Lovely and comforting, as always. I have your same feelings of Spring being NEXT! Last night I was thinking, okay, in one week, the two darkest months of the year will be OVER--things only get better and lighter.

"Snecret" might be the cutest word I have ever heard. I never correct those delightful malaprops. One of my favorites of Calvin's is "Cactopus" for cactus. And everyone is our family says "scromplion" instead of "scorpion." Scromplion is the name of our wifi network :).

Hurrah for your spring baby!

PS- There is a total lunar eclipse on Sunday night, and it's not at 2 in the morning! It's like at 9:45 PM--doable and viewable.

Nancy said...

AH! That is a happy thought to be telling myself! The two darkest months over! I don't even mind cold much and I like a good snow storm, but for some reason the long periods of darkness have felt like a struggle this year! I long for more hours of simply LIGHT.

And I laughed out loud at cactopus. And scromplion is simply a fantastic word that should be in the English dictionary!

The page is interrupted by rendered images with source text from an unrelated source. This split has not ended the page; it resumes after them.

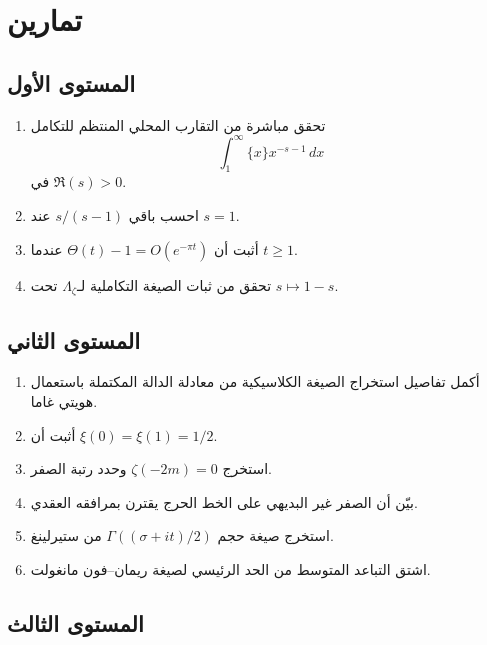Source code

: \section{تمارين}

\subsection{المستوى الأول}

\begin{enumerate}
  \item تحقق مباشرة من التقارب المحلي المنتظم للتكامل
  \[
  \int_1^\infty\{x\}x^{-s-1}\,dx
  \]
  في \(\Re(s)>0\).
  \item احسب باقي \(s/(s-1)\) عند \(s=1\).
  \item أثبت أن \(\Theta(t)-1=O(e^{-\pi t})\) عندما \(t\geq1\).
  \item تحقق من ثبات الصيغة التكاملية لـ\(\Lambda_\zeta\) تحت
  \(s\mapsto1-s\).
\end{enumerate}

\subsection{المستوى الثاني}

\begin{enumerate}
  \item أكمل تفاصيل استخراج الصيغة الكلاسيكية من معادلة الدالة المكتملة
  باستعمال هويتي غاما.
  \item أثبت أن \(\xi(0)=\xi(1)=1/2\).
  \item استخرج \(\zeta(-2m)=0\) وحدد رتبة الصفر.
  \item بيّن أن الصفر غير البديهي على الخط الحرج يقترن بمرافقه العقدي.
  \item استخرج صيغة حجم \(\Gamma((\sigma+it)/2)\) من ستيرلينغ.
  \item اشتق التباعد المتوسط من الحد الرئيسي لصيغة ريمان--فون مانغولت.
\end{enumerate}

\subsection{المستوى الثالث}


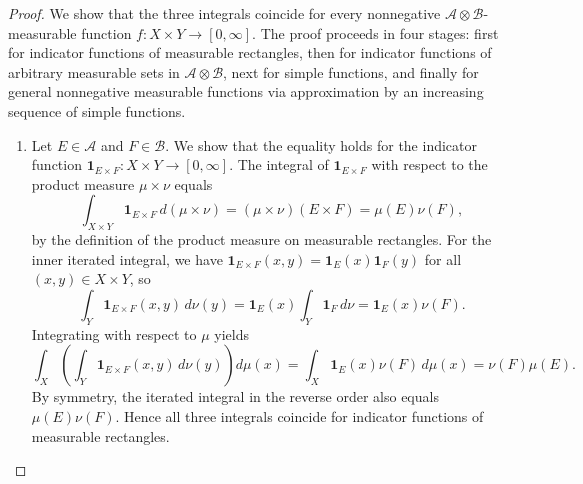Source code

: \begin{proof}
We show that the three integrals coincide for every nonnegative $\mathcal{A} \otimes \mathcal{B}$-measurable function $f : X \times Y \to [0,\infty]$. The proof proceeds in four stages: first for indicator functions of measurable rectangles, then for indicator functions of arbitrary measurable sets in $\mathcal{A} \otimes \mathcal{B}$, next for simple functions, and finally for general nonnegative measurable functions via approximation by an increasing sequence of simple functions.

\begin{enumerate}
    \item Let $E \in \mathcal{A}$ and $F \in \mathcal{B}$. We show that the equality holds for the indicator function $\mathbf{1}_{E \times F} : X \times Y \to [0,\infty]$. The integral of $\mathbf{1}_{E \times F}$ with respect to the product measure $\mu \times \nu$ equals
    $$\int_{X \times Y} \mathbf{1}_{E \times F}\,d(\mu \times \nu) = (\mu \times \nu)(E \times F) = \mu(E)\nu(F),$$
    by the definition of the product measure on measurable rectangles. For the inner iterated integral, we have $\mathbf{1}_{E \times F}(x,y) = \mathbf{1}_E(x)\mathbf{1}_F(y)$ for all $(x,y) \in X \times Y$, so
    $$\int_Y \mathbf{1}_{E \times F}(x,y)\,d\nu(y) = \mathbf{1}_E(x) \int_Y \mathbf{1}_F\,d\nu = \mathbf{1}_E(x)\nu(F).$$
    Integrating with respect to $\mu$ yields
    $$\int_X \left(\int_Y \mathbf{1}_{E \times F}(x,y)\,d\nu(y)\right) d\mu(x) = \int_X \mathbf{1}_E(x)\nu(F)\,d\mu(x) = \nu(F)\mu(E).$$
    By symmetry, the iterated integral in the reverse order also equals $\mu(E)\nu(F)$. Hence all three integrals coincide for indicator functions of measurable rectangles.


\end{enumerate}
\end{proof}
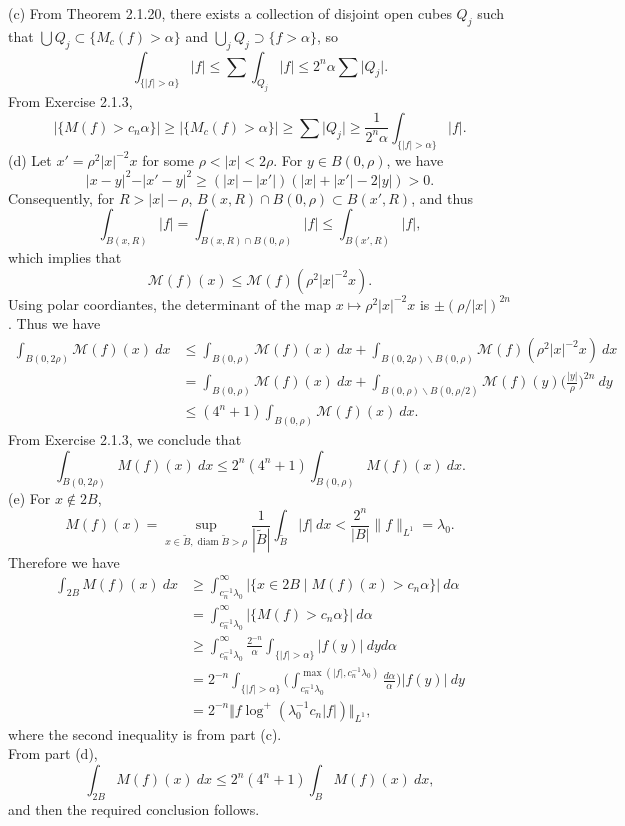 \begin{itemize}
(c) From Theorem 2.1.20, there exists a collection of disjoint open cubes $Q_j$ such that 
$\bigcup Q_j\subset\{M_c(f)>\alpha\}$ and $\bigcup_jQ_j\supset\{f>\alpha\}$, so
$$\int_{\{\vert f\vert>\alpha\}}\vert f\vert\leq\sum\int_{Q_j}\vert f\vert\leq 2^n\alpha\sum\vert Q_j\vert.$$
From Exercise 2.1.3,
$$\vert\{M(f)>c_n\alpha\}\vert\geq \vert\{M_c(f)>\alpha\}\vert
\geq \sum\vert Q_j\vert\geq\frac{1}{2^n\alpha}\int_{\{\vert f\vert>\alpha\}}\vert f\vert.$$
(d) Let $x'=\rho^2\vert x\vert^{-2}x$ for some $\rho<|x|<2\rho$. 
For $y\in B(0,\rho)$, we have $$\vert x-y\vert^2-\vert x'-y\vert ^2
\geq(|x|-|x'|)(|x|+|x'|-2|y|)>0.$$ 
Consequently, for $R>\vert x\vert-\rho$, $B(x,R)\cap B(0,\rho)
\subset B(x',R)$, and thus
$$\int_{B(x,R)}\vert f\vert=\int_{B(x,R)\cap B(0,\rho)}\vert f\vert 
\leq \int_{B(x',R)}\vert f\vert,$$
which implies that 
$$\mathcal{M}(f)(x)\leq\mathcal{M}(f)(\rho^2\vert x\vert^{-2}x).$$
Using polar coordiantes, the determinant of the map $x\mapsto
\rho^2\vert x\vert^{-2}x$ is $\pm(\rho/\vert x\vert)^{2n}$. Thus we have
\begin{align*}
\int_{B(0,2\rho)}\mathcal{M}(f)(x)\>dx
&\leq \int_{B(0,\rho)}\mathcal{M}(f)(x)\>dx+\int_{B(0,2\rho)\backslash B(0,\rho)}\mathcal{M}(f)(\rho^2|x|^{-2}x)\>dx\\
&=\int_{B(0,\rho)}\mathcal{M}(f)(x)\>dx+\int_{B(0,\rho)\backslash B(0,\rho/2)}\mathcal{M}(f)(y)\Big(\frac{|y|}{\rho}\Big)^{2n}\>dy\\
&\leq (4^n+1)\int_{B(0,\rho)}\mathcal{M}(f)(x)\>dx.
\end{align*}
From Exercise 2.1.3, we conclude that 
$$\int_{B(0,2\rho)}M(f)(x)\>dx\leq2^n(4^n+1)\int_{B(0,\rho)}M(f)(x)\>dx.$$
(e) For $x\notin 2B$,
$$M(f)(x)=\sup_{x\in\widetilde{B},\operatorname{diam} \widetilde{B}>\rho}
\frac1{|\widetilde{B}|}\int_{\widetilde{B}}|f|\>dx<\frac{2^n}{|B|}\|f\|_{L^1}=\lambda_0.$$
Therefore we have
\begin{align*}
\int_{2B}M(f)(x)\>dx
&\geq \int_{c_n^{-1}\lambda_0}^{\infty}\vert\{x\in 2B\mid M(f)(x)>c_n\alpha\}\vert\>d\alpha\\
&=\int_{c_n^{-1}\lambda_0}^{\infty}\vert\{ M(f)>c_n\alpha\}\vert\>d\alpha\\
&\geq \int_{c_n^{-1}\lambda_0}^{\infty}\frac{2^{-n}}{\alpha}\int_{\{\vert f\vert>\alpha\}}\vert f(y)\vert\>dyd\alpha\\
&= 2^{-n}\int_{\{\vert f\vert>\alpha\}}\bigg(\int_{c_n^{-1}\lambda_0}^{\max(|f|,c_n^{-1}\lambda_0)}\frac{d\alpha}{\alpha}\bigg)\vert f(y)\vert\>dy\\
&= 2^{-n}\Vert f\log^+(\lambda_0^{-1}c_n\vert f\vert)\Vert_{L^1},
\end{align*}
where the second inequality is from part (c).\\
From part (d), $$\int_{2B}M(f)(x)\>dx\leq2^n(4^n+1)\int_{B}M(f)(x)\>dx,$$
and then the required conclusion follows.


\end{itemize}
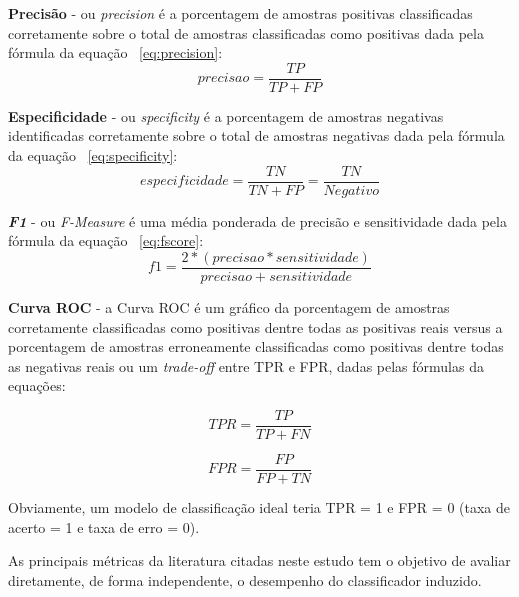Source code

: \textbf{Precisão} - ou \textit{precision} é a porcentagem de amostras positivas classificadas corretamente sobre o total de amostras classificadas como positivas dada pela fórmula da equação ~\ref{eq:precision}:
\begin{equation} \label{eq:precision}
    precisao = \frac{TP}{TP+FP}
\end{equation}

\textbf{Especificidade} - ou \textit{specificity} é a porcentagem de amostras negativas identificadas corretamente sobre o total de amostras negativas dada pela fórmula da equação ~\ref{eq:specificity}:
\begin{equation} \label{eq:specificity}
    especificidade = \frac{TN}{TN+FP}=\frac{TN}{Negativo}
\end{equation}

\textbf{\textit{F1}} - ou \textit{F-Measure} é uma média ponderada de precisão e sensitividade dada pela fórmula da equação ~\ref{eq:fscore}:
\begin{equation} \label{eq:fscore}
    f1=\frac{2*(precisao*sensitividade)}{precisao+sensitividade}
\end{equation}

\textbf{Curva ROC} - a Curva ROC é um gráfico da porcentagem de amostras corretamente classificadas como positivas dentre todas as positivas reais versus a porcentagem de amostras erroneamente classificadas como positivas dentre todas as negativas reais ou um \textit{trade-off} entre TPR e FPR, dadas pelas fórmulas da equações:

\begin{equation} \label{eq:tpr}
    TPR=\frac{TP}{TP+FN}
\end{equation}

\begin{equation} \label{eq:fpr}
    FPR=\frac{FP}{FP+TN}
\end{equation}

Obviamente, um modelo de classificação ideal teria TPR = 1 e FPR = 0 (taxa de acerto = 1 e taxa de erro = 0).

As principais métricas da literatura citadas neste estudo tem o objetivo de avaliar diretamente, de forma independente, o desempenho do classificador induzido.

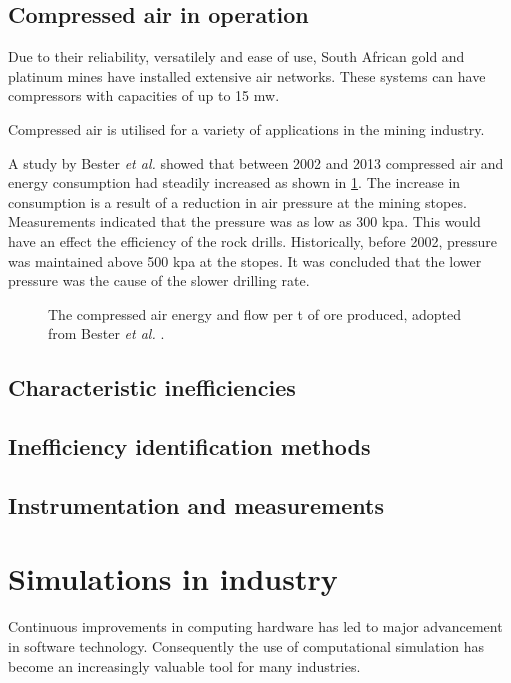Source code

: \subsection{Compressed air in operation}
	Due to their reliability, versatilely and ease of use, South African gold and platinum mines have installed extensive air networks. These systems can have compressors with capacities of up to 15 \gls{mw}\cite{Marais2012PhD}.\par
	Compressed air is utilised for a variety of applications in the mining industry.
	
	A study by  Bester \textit{et al.} showed that between 2002 and 2013 compressed air and energy consumption had steadily increased as shown in \ref{fig: Compressed energy and air flow per ton}. The increase in consumption is a result of a reduction in air pressure at the mining stopes. Measurements indicated that the pressure was as low as 300 \gls{kpa}. This would have an effect the efficiency of the rock drills. Historically, before 2002, pressure was maintained above 500 \gls{kpa} at the stopes.  It was concluded that the lower pressure was the cause of the slower drilling rate.\cite{bester2013effect} \par
	
	\begin{figure}
		\centering
		
		\caption[The compressed air energy and flow per tonne of ore produced.]{The compressed air energy and flow per \gls{t} of ore produced, adopted from Bester \textit{et al.} \cite{bester2013effect}.}
		\label{fig: Compressed energy and air flow per ton}
	\end{figure}

	\subsection{Characteristic inefficiencies}
	\subsection{Inefficiency identification methods}
	\subsection{Instrumentation and measurements}
\section{Simulations in industry}

Continuous improvements in computing hardware has led to major advancement in software technology. Consequently the use of computational simulation has become an increasingly valuable tool for many industries.\cite{kocsis2003integration} \par 


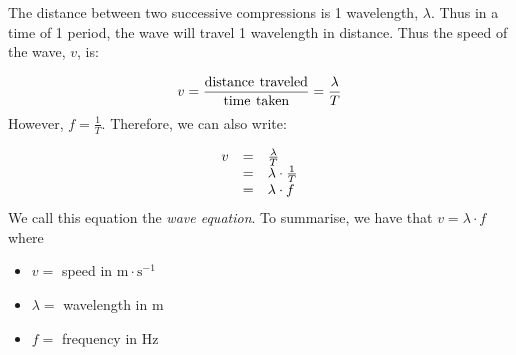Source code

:   
        \label{m38806*id319706}The distance between two successive compressions is 1 wavelength, $\lambda$. Thus in a time of 1 period, the wave will travel 1 wavelength in distance. Thus the speed of the wave, $v$, is:\par 
        \label{m38806*id319732}\nopagebreak\noindent{}
    \begin{equation}
    v=\frac{\text{distance}\phantom{\rule{4.pt}{0ex}}\text{traveled}}{\text{time}\phantom{\rule{4.pt}{0ex}}\text{taken}}=\frac{\lambda }{T}
      \end{equation}
        \label{m38806*id319776}However, $f=\frac{1}{T}$. Therefore, we can also write:\par 
        \label{m38806*id319802}\nopagebreak\noindent{}
          
    \begin{equation}
    \begin{array}{ccc}\hfill v& =& \frac{\lambda }{T}\hfill \\ & =& \lambda \ensuremath{\cdot}\frac{1}{T}\hfill \\ & =& \lambda \ensuremath{\cdot}f\hfill \end{array}
      \end{equation}
        \label{m38806*id319870}We call this equation the \textsl{wave equation}. To summarise, we have that $v=\lambda \ensuremath{\cdot}f$ where\par 
        \label{m38806*id319901}\begin{itemize}[noitemsep]
            \label{m38806*uid22}\item $v=$ speed in $\text{m}\ensuremath{\cdot}\text{s}{}^{-1}$\label{m38806*uid23}\item $\lambda =$ wavelength in $\text{m}$
\item $f=$ frequency in $\text{Hz}$
\end{itemize}
\par

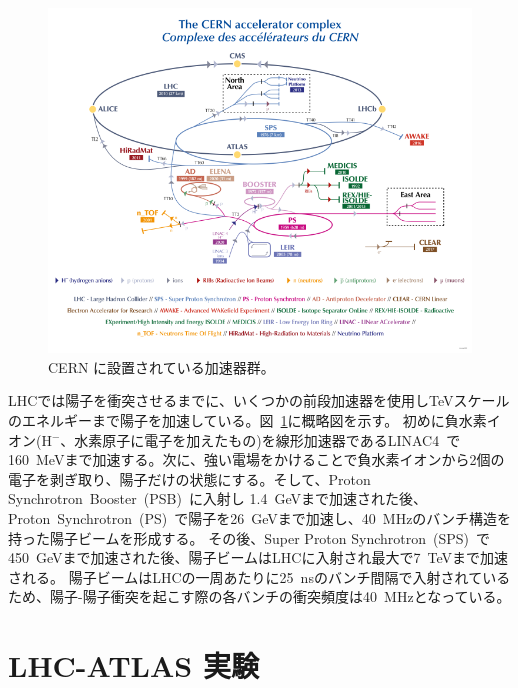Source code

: \begin{figure}[tb]
  \centering
  \includegraphics[clip, width=14cm]{fig/2/CCC-v2022.pdf}
  \caption{CERN に設置されている加速器群\cite{article:accelerator-complex}。}
  \label{fig:LHC加速器}
\end{figure}


LHCでは陽子を衝突させるまでに、いくつかの前段加速器を使用しTeVスケールのエネルギーまで陽子を加速している。図~\ref{fig:LHC加速器}に概略図を示す。
初めに負水素イオン(H$^-$、水素原子に電子を加えたもの)を線形加速器であるLINAC4~\cite{article:Linearaccelerator4}で160~MeVまで加速する。次に、強い電場をかけることで負水素イオンから2個の電子を剥ぎ取り、陽子だけの状態にする。そして、Proton Synchrotron~Booster~(PSB)~\cite{article:TheProtonSynchrotronBooster}に入射し 1.4~GeVまで加速された後、Proton~Synchrotron~(PS)~\cite{article:TheProtonSynchrotron}で陽子を26~GeVまで加速し、40~MHzのバンチ構造を持った陽子ビームを形成する。
その後、Super Proton Synchrotron~(SPS)~\cite{article:TheSuperProtonSynchrotron}で450~GeVまで加速された後、陽子ビームはLHCに入射され最大で7~TeVまで加速される。
陽子ビームはLHCの一周あたりに25~nsのバンチ間隔で入射されているため、陽子-陽子衝突を起こす際の各バンチの衝突頻度は40~MHzとなっている。



\section{LHC-ATLAS 実験}\label{section2-2}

(Glad to know about the eclipse! I hadn't known! We will likely be at Bear Lake, which, barring awful weather, should make the viewing much better than it would be here!)

Marilyn said...

Oh. I did think I had commented on this already! But it has vanished into the ether. Not that it was any great shakes of a comment, mind you. Just a lot of drivel about how this makes me feel so wistful and curious and wonder why? why? why? are things as they are, and as they aren't? I think constantly about Mary and her pondering, too. I can't believe you will have a SPRING BABY so soon. I vote for "Bunny," if a girl. :)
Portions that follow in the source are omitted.